2 Responses to More on Going for It

  1. John McAllister says:

    Hey man, way to go about going after this whole writing thing, and recognizing that you’re wanting this to be a priority with the way you’re living your life. I’ve read some of your recent posts as you’ve come to this realization, and I have a some feedback for you:

    You’re selling yourself short.

    I mean really, you have a PhD in Chemistry, Two years teaching secondary school in the Peace Corps, and have lived in Hawaii, Montana, Tanzania, England, China, Australia, and counting. I understand when you say that some of these things you’ve done weren’t choices made with clear intention and purpose, but you still DID THEM. That takes some major guts and dedication.

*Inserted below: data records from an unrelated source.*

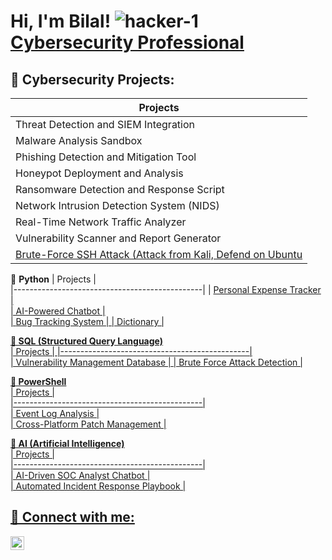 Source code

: <h1>Hi, I'm Bilal! <img src="https://i.ibb.co/3Y5RTFtk/hacker-1.png" alt="hacker-1" border="0"></a> <br/><a href="https://github.com/BilalDumu/">Cybersecurity Professional </a></h1>


<h2>👾 Cybersecurity Projects: </h2>  

| Projects                                      |  
|-----------------------------------------------|    
| Threat Detection and SIEM Integration        |  
| Malware Analysis Sandbox                     |  
| Phishing Detection and Mitigation Tool       |  
| Honeypot Deployment and Analysis             |  
| Ransomware Detection and Response Script     |  
| Network Intrusion Detection System (NIDS)    |  
| Real-Time Network Traffic Analyzer           |   
| Vulnerability Scanner and Report Generator   |  
| <a href="https://github.com/BilalDumu/Brute-Force-SSH-Attack-Attack-from-Kali-Defend-on-Ubuntu/blob/main/README.md">Brute-Force SSH Attack (Attack from Kali, Defend on Ubuntu |  

🖤 <b>Python</b>
| Projects                                      |   
|-----------------------------------------------|
| <a href="https://github.com/BilalDumu/Personal_Expenses_Tracker/blob/main/README.md">Personal Expense Tracker                |                            
| AI-Powered Chatbot                           |                            
| <a href="https://github.com/BilalDumu/Bug_Tracking_System/blob/main/README.md">Bug Tracking System                    | 
| <a href="https://github.com/BilalDumu/Dictionary">Dictionary |


<b>🖤 SQL (Structured Query Language) </b>  
| Projects                                      | 
|-----------------------------------------------|  
| Vulnerability Management Database           |
| Brute Force Attack Detection                |

<b>🖤 PowerShell</b>  
| Projects                                      |  
|-----------------------------------------------|        
| Event Log Analysis                          |  
| <a Href="https://github.com/BilalDumu/Cross-Platform-Patch-Management/blob/main/README.md">Cross-Platform Patch Management         |  

<b>🖤 AI (Artificial Intelligence) </b>  
| Projects                                      |  
|-----------------------------------------------|  
| AI-Driven SOC Analyst Chatbot               |  
| Automated Incident Response Playbook        |    

<h2> 🤳 Connect with me:</h2>

[<img align="left" alt="bilalmxz3 | Instagram" width="22px" src="https://cdn.jsdelivr.net/npm/simple-icons@v3/icons/instagram.svg" />][instagram]

[instagram]: https://www.instagram.com/bilalmxz3/
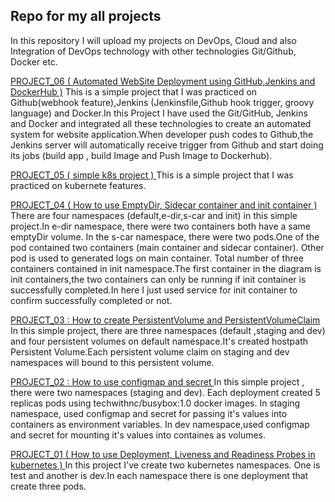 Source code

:## Repo for my all projects

In this repository I will upload my projects on DevOps, Cloud and also Integration of DevOps technology with other technologies  Git/Github, Docker etc.<br>

<a href="https://github.com/techwithnc/myproject/tree/main/project-06">PROJECT_06 ( Automated WebSite Deployment using GitHub,Jenkins and DockerHub )</a></b>
This is a simple project that I was practiced on Github(webhook feature),Jenkins (Jenkinsfile,Github hook trigger, groovy language) and  Docker.In this Project I have used the Git/GitHub, Jenkins and Docker and integrated all these technologies to create an automated system for website application.When developer push codes to Github,the Jenkins server will automatically receive trigger from Github and start doing its jobs (build app , build Image and Push Image to Dockerhub).

<a href="https://github.com/techwithnc/myproject/tree/main/project-05">PROJECT_05 ( simple k8s project ) </a></b>
This is a simple project that I was practiced on kubernete features.

<a href="https://github.com/techwithnc/myproject/tree/main/project-04"> PROJECT_04 ( How to use EmptyDir, Sidecar container and init container )  </a></b>
There are four namespaces (default,e-dir,s-car and init) in this simple project.In e-dir namespace, there were two containers both have a same emptyDir volume.
In the s-car namespace, there were two pods.One of the pod contained two containers (main container and sidecar container). Other pod is used to generated logs on main container.
Total number of three containers contained in init namespace.The first container in the diagram is init containers,the two containers can only be running if init container is successfully completed.In here I just used service for init container to confirm successfully completed or not. 

<a href="https://github.com/techwithnc/myproject/tree/main/project-03">PROJECT_03 : How to create PersistentVolume and PersistentVolumeClaim </a></b>
In this simple project, there are three namespaces (default ,staging and dev) and four persistent volumes on default namespace.It's created hostpath Persistent Volume.Each persistent volume claim on staging and dev namespaces will bound to this persistent volume. <br>

<a href="https://github.com/techwithnc/myproject/tree/main/project-02">PROJECT_02 : How to use configmap and secret </a></b>
In this simple project , there were two namespaces (staging and dev). Each deployment created 5 replicas pods using techwithnc/busybox:1.0 docker images. In staging namespace, used configmap and secret for passing it's values into containers as environment variables. In dev namespace,used configmap and secret for mounting it's values into containes as volumes. <br>

<a href="https://github.com/techwithnc/myproject/tree/main/project-01">PROJECT_01 ( How to use Deployment, Liveness and Readiness Probes in kubernetes )  </a></b>
In this project I've create two kubernetes namespaces. One is test and another is dev.In each namespace there is one deployment that create three pods. <br> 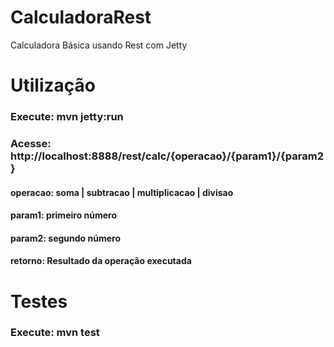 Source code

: # CalculadoraRest
Calculadora Básica usando Rest com Jetty

# Utilização
### Execute: mvn jetty:run
### Acesse: http://localhost:8888/rest/calc/{operacao}/{param1}/{param2}
#### operacao: soma | subtracao | multiplicacao | divisao
#### param1: primeiro número
#### param2: segundo número
#### retorno: Resultado da operação executada

# Testes
### Execute: mvn test


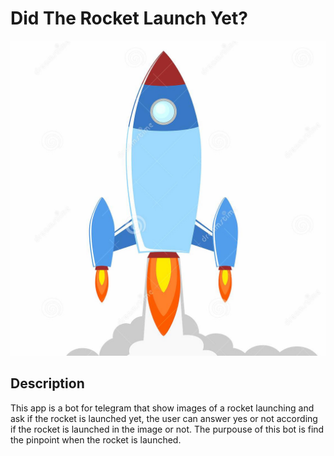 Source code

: # Did The Rocket Launch Yet?

![Rocket launch](media/rocketLaunch.jpg)

## Description
This app is a bot for telegram that show images of a rocket launching and ask if
the rocket is launched yet, the user can answer yes or not according if the
rocket is launched in the image or not. The purpouse of this bot is find the
pinpoint when the rocket is launched.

    Couple your guts and dedication with clear intention and purpose? Holy shit. Watch out world. I’d sure buy your book, whatever it’s about.

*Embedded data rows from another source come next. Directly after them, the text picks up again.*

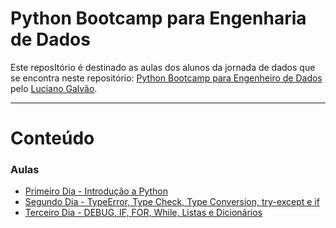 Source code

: # Python Bootcamp para Engenharia de Dados

Este reposItório é destinado as aulas dos alunos da jornada de dados que se encontra neste repositório: [Python Bootcamp para Engenheiro de Dados](https://github.com/lvgalvao/data-engineering-roadmap/tree/main/Bootcamp%20-%20Python%20para%20dados) pelo [Luciano Galvão](https://github.com/lvgalvao).

 ------------------------
# Conteúdo

### Aulas
- [Primeiro Dia - Introdução a Python](https://github.com/rafaelpanegassi/bootcamp_jornada/tree/main/aula_01)
- [Segundo Dia - TypeError, Type Check, Type Conversion, try-except e if](https://github.com/rafaelpanegassi/bootcamp_jornada/tree/main/aula_02)
- [Terceiro Dia - DEBUG, IF, FOR, While, Listas e Dicionários](https://github.com/rafaelpanegassi/bootcamp_jornada/tree/main/aula_03)
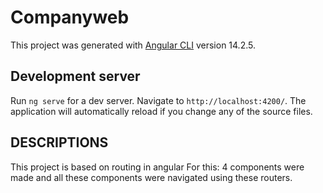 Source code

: # Companyweb

This project was generated with [Angular CLI](https://github.com/angular/angular-cli) version 14.2.5.

## Development server

Run `ng serve` for a dev server. Navigate to `http://localhost:4200/`. The application will automatically reload if you change any of the source files.

## DESCRIPTIONS

This project is based on routing in angular
For this: 4 components were made and all these components were navigated using these routers.
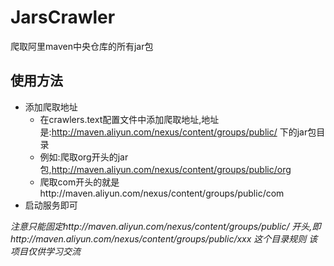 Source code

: # JarsCrawler
爬取阿里maven中央仓库的所有jar包
## 使用方法
- 添加爬取地址
    * 在crawlers.text配置文件中添加爬取地址,地址是:http://maven.aliyun.com/nexus/content/groups/public/ 下的jar包目录
    * 例如:爬取org开头的jar包,http://maven.aliyun.com/nexus/content/groups/public/org
    * 爬取com开头的就是http://maven.aliyun.com/nexus/content/groups/public/com
- 启动服务即可

*注意只能固定http://maven.aliyun.com/nexus/content/groups/public/ 开头,即http://maven.aliyun.com/nexus/content/groups/public/xxx 这个目录规则*
*该项目仅供学习交流*

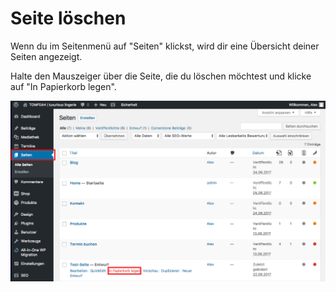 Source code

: # Seite löschen

Wenn du im Seitenmenü auf "Seiten" klickst, wird dir eine Übersicht deiner Seiten angezeigt.

Halte den Mauszeiger über die Seite, die du löschen möchtest und klicke auf "In Papierkorb legen".

![test-image](./assets/delete.jpg)
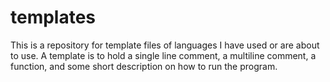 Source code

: # templates
 This is a repository for template files of languages I have used or are about to use. A template is to hold a single line comment, a multiline comment, a function, and some short description on how to run the program.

    I’m happy for you, and rooting all the way.

    btw, I’m starting my own PhD program at the University of MN in three weeks. I’m very stoked about it.

    Later,
    John

    • Thanks John!

      I appreciate your feedback, and I have to admit that I wasn’t being completely serious here. I really am pretty pleased with the things I’ve done, and the way my life has turned out so far.

      Regardless, I’m pretty sure you’ll like my book–you’re in it.